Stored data
================

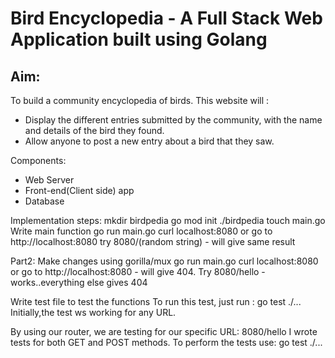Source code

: # Bird Encyclopedia - A Full Stack Web Application built using Golang

## Aim:

To build a community encyclopedia of birds.
This website will :

- Display the different entries submitted by the community, with the name and details of the bird they found.
- Allow anyone to post a new entry about a bird that they saw.

Components:

- Web Server
- Front-end(Client side) app
- Database

Implementation steps:
mkdir birdpedia
go mod init ./birdpedia
touch main.go
Write main function
go run main.go
curl localhost:8080 or go to http://localhost:8080
try 8080/(random string) - will give same result

Part2:
Make changes using gorilla/mux
go run main.go
curl localhost:8080 or go to http://localhost:8080 - will give 404.
Try 8080/hello - works..everything else gives 404

Write test file to test the functions
To run this test, just run :
go test ./...
Initially,the test ws working for any URL.

By using our router, we are testing for our specific URL: 8080/hello
I wrote tests for both GET and POST methods. To perform the tests use:
go test ./...
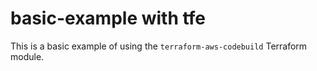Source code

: # basic-example with tfe

This is a basic example of using the `terraform-aws-codebuild` Terraform module.
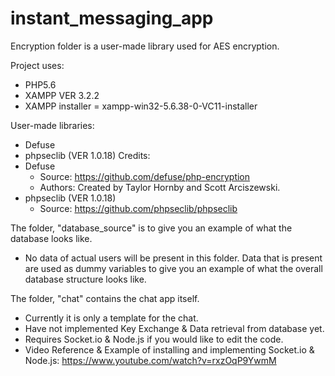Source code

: # instant_messaging_app
Encryption folder is a user-made library used for AES encryption.

Project uses:
- PHP5.6
- XAMPP VER 3.2.2
- XAMPP installer = xampp-win32-5.6.38-0-VC11-installer

User-made libraries: 
- Defuse
- phpseclib (VER 1.0.18)
Credits: 
- Defuse
    - Source: https://github.com/defuse/php-encryption 
    - Authors: Created by Taylor Hornby and Scott Arciszewski.
- phpseclib (VER 1.0.18)
    - Source: https://github.com/phpseclib/phpseclib

The folder, "database_source" is to give you an example of what the database looks like.
- No data of actual users will be present in this folder. Data that is present are used as dummy variables to give you an example of what the overall database structure looks like.

The folder, "chat" contains the chat app itself.
- Currently it is only a template for the chat.
- Have not implemented Key Exchange & Data retrieval from database yet.
- Requires Socket.io & Node.js if you would like to edit the code.
- Video Reference & Example of installing and implementing Socket.io & Node.js:
    https://www.youtube.com/watch?v=rxzOqP9YwmM

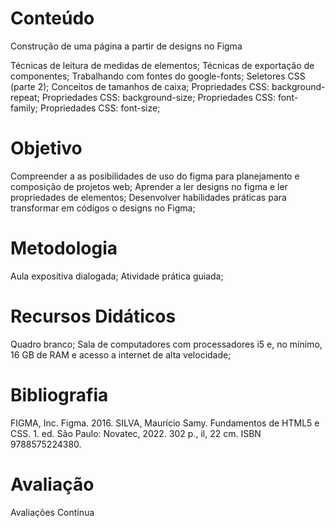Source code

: # Conteúdo

Construção de uma página a partir de designs no Figma

Técnicas de leitura de medidas de elementos;
Técnicas de exportação de componentes;
Trabalhando com fontes do google-fonts;
Seletores CSS (parte 2);
Conceitos de tamanhos de caixa;
Propriedades CSS: background-repeat;
Propriedades CSS: background-size;
Propriedades CSS: font-family;
Propriedades CSS: font-size;

# Objetivo

Compreender a as posibilidades de uso do figma para planejamento e composição de projetos web;
Aprender a ler designs no figma e ler propriedades de elementos;
Desenvolver habilidades práticas para transformar em códigos o designs no Figma;

# Metodologia

Aula expositiva dialogada; Atividade prática guiada;

# Recursos Didáticos

Quadro branco; Sala de computadores com processadores i5 e, no mínimo, 16 GB de RAM e acesso a internet de alta velocidade;

# Bibliografia

FIGMA, Inc. Figma. 2016.
SILVA, Maurício Samy. Fundamentos de HTML5 e CSS. 1. ed. São Paulo: Novatec, 2022. 302 p., il, 22 cm. ISBN 9788575224380.

# Avaliação

Avaliações Contínua
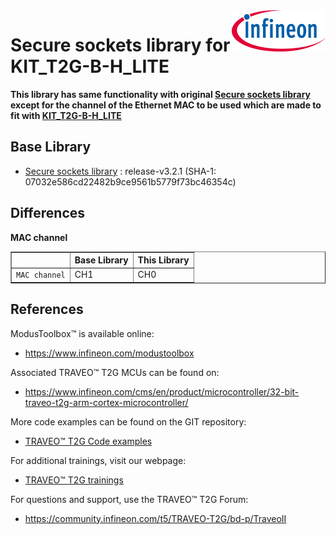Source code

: ﻿<img src="./images/IFX_LOGO_600.gif" align="right" width="150"/>

# Secure sockets library for KIT_T2G-B-H_LITE
**This library has same functionality with original [Secure sockets library](https://github.com/Infineon/secure-sockets) except for the channel of the Ethernet MAC to be used which are made to fit with [KIT_T2G-B-H_LITE](https://www.infineon.com/cms/en/product/evaluation-boards/kit_t2g-b-h_lite/)**

## Base Library
- [Secure sockets library](https://github.com/Infineon/secure-sockets) : release-v3.2.1 (SHA-1: 07032e586cd22482b9ce9561b5779f73bc46354c)

## Differences

**MAC channel**
<table border="1" style="border-collapse: collapse">
<thead><tr>
<th></th><th>Base Library</th><th>This Library</th></tr></thead>
<tbody>
<tr><td><code>MAC channel</code></td><td>CH1</td><td>CH0</td></tr>
</tbody>
</table>

## References  

ModusToolbox™ is available online:
- <https://www.infineon.com/modustoolbox>

Associated TRAVEO™ T2G MCUs can be found on:
- <https://www.infineon.com/cms/en/product/microcontroller/32-bit-traveo-t2g-arm-cortex-microcontroller/>

More code examples can be found on the GIT repository:
- [TRAVEO™ T2G Code examples](https://github.com/orgs/Infineon/repositories?q=mtb-t2g-&type=all&language=&sort=)

For additional trainings, visit our webpage:  
- [TRAVEO™ T2G trainings](https://www.infineon.com/cms/en/product/microcontroller/32-bit-traveo-t2g-arm-cortex-microcontroller/32-bit-traveo-t2g-arm-cortex-for-body/traveo-t2g-cyt4bf-series/#!trainings)

For questions and support, use the TRAVEO™ T2G Forum:  
- <https://community.infineon.com/t5/TRAVEO-T2G/bd-p/TraveoII>  
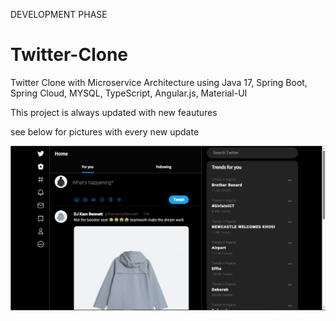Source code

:DEVELOPMENT PHASE

# Twitter-Clone
Twitter Clone with Microservice Architecture using Java 17, Spring Boot, Spring Cloud, MYSQL, TypeScript, Angular.js, Material-UI

This project is always updated with new feautures

see below for pictures with every new update

<img src="https://github.com/Akinyemi-samuel/Twitter-Clone/blob/main/frontend/readme_img/twitterhome.png"/>
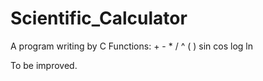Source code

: # Scientific_Calculator

A program writing by C
Functions: + - * / ^ ( ) sin cos log ln 

To be improved.
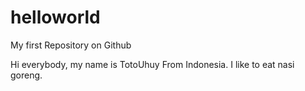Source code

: # helloworld
My first Repository on Github

Hi everybody, my name is TotoUhuy From Indonesia.
I like to eat nasi goreng.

================

What you are asked to do
Please retype, exactly and only, the lines from the one holding "For questions and" to the end of the entries, both ends included, without any pictures.

Written solution
For questions and support, use the TRAVEO™ T2G Forum:  
- <https://community.infineon.com/t5/TRAVEO-T2G/bd-p/TraveoII>  
Source code

:DEVELOPMENT PHASE

# Twitter-Clone
Twitter Clone with Microservice Architecture using Java 17, Spring Boot, Spring Cloud, MYSQL, TypeScript, Angular.js, Material-UI

This project is always updated with new feautures

see below for pictures with every new update

<img src="https://github.com/Akinyemi-samuel/Twitter-Clone/blob/main/frontend/readme_img/twitterhome.png"/>
Source code

: # Scientific_Calculator

A program writing by C
Functions: + - * / ^ ( ) sin cos log ln 

To be improved.
Source code

: # helloworld
My first Repository on Github

Hi everybody, my name is TotoUhuy From Indonesia.
I like to eat nasi goreng.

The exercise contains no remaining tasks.